Gold: Signs of Strain Starting to Emerge After Relentless Rally
LONDON (November 11) Gold has started the new week on the back foot, easing lower straight from the Asian open overnight. Both gold and silver continued their pullback last week, marking a second consecutive decline. With Trump’s election win seen as positive for geopolitical stability, gold faced downward pressure.
It slipped 1.9% to end the week at $2,684, while silver dropped 3.5% to close at $31.31. In contrast, Bitcoin hit new record highs last week, before adding fresh gains at the start of this week. Precious metals could face a bumpy road ahead, after a wonderful year until last week’s pullback.

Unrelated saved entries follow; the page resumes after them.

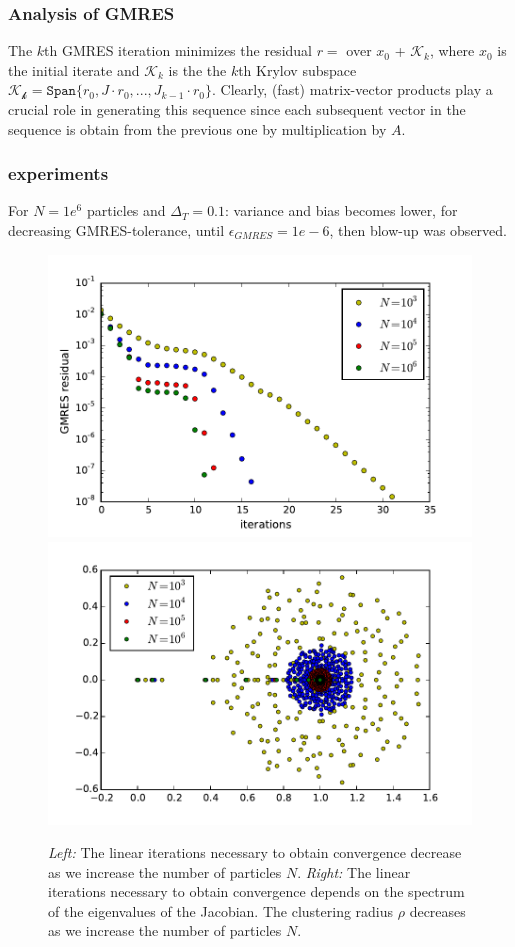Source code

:\subsubsection{Analysis of GMRES} \label{GMRES}

The $k$th GMRES iteration minimizes the residual $r= $ over $x_0$ + $\mathcal{K}_k$, where $x_0$ is the initial iterate and $\mathcal{K}_k$ is the the $k$th Krylov subspace
$\mathcal{K_k} = \texttt{Span} \{ r_0, J \cdot r_0, . . . , J_{k-1} \cdot r_0 \}$.
Clearly, (fast) matrix-vector products play a crucial role in generating this sequence since each subsequent vector in the sequence is obtain from the previous one by multiplication by $A$.

\subsubsection{experiments}
For $N=1e^6$ particles and $\Delta_T =0.1$: variance and bias becomes lower, for decreasing GMRES-tolerance, until $\epsilon_{GMRES}= 1e-6$, then blow-up was observed.

\begin{figure}
\includegraphics[width=0.5\linewidth]{../Problems/WeightedParticles/checkSystem/plots/GMRES/GMRES_N_Dt_1e-1}
\includegraphics[width=0.5\linewidth]{../Problems/WeightedParticles/checkSystem/plots/GMRES/Spectrum_Dt_1e-1}
\caption{
\textit{Left:} The linear iterations necessary to
obtain convergence decrease as we increase the number of particles  $N$.
\textit{Right:} The linear iterations necessary to
obtain convergence depends on the spectrum of the eigenvalues of the Jacobian. The clustering radius $\rho$ decreases as we increase the number of particles  $N$.
} 
\label{fig:Spectrum_Dt_1e-1}
\end{figure}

Rising US dollar and bond yields and Trump’s big victory should hold the metal back for a while, as prices continue to ease from severally overbought technical levels. This might turn out to be a healthy pullback for gold, removing some froth after its relentless rally.
Trump’s win, gold’s loss
Last week was a big one for the financial markets. Despite predictions of a close race, Donald Trump secured a sweeping victory, with Democrats taking most of the swing states and achieving a decisive win.
Markets responded positively, with US equities and cryptocurrencies surging in the aftermath. Meanwhile, the Federal Reserve cut rates by 25 basis points, as anticipated, though Chair Powell’s remarks offered no fresh insights or guidance.
Rising yields and US dollar could hurt metals further
In the last couple of weeks, gold has finally bowed to rising yields and a strong US dollar. Rising bond yields make assets such as gold and silver that don’t pay any interest, less attractive.
Rising yields increase the opportunity cost of holding onto these types of assets, since you can get a fixed nominal return by holding “risk free” government debt. The fact that gold is priced in USD will make it dearer for foreign buyers, weakening demand.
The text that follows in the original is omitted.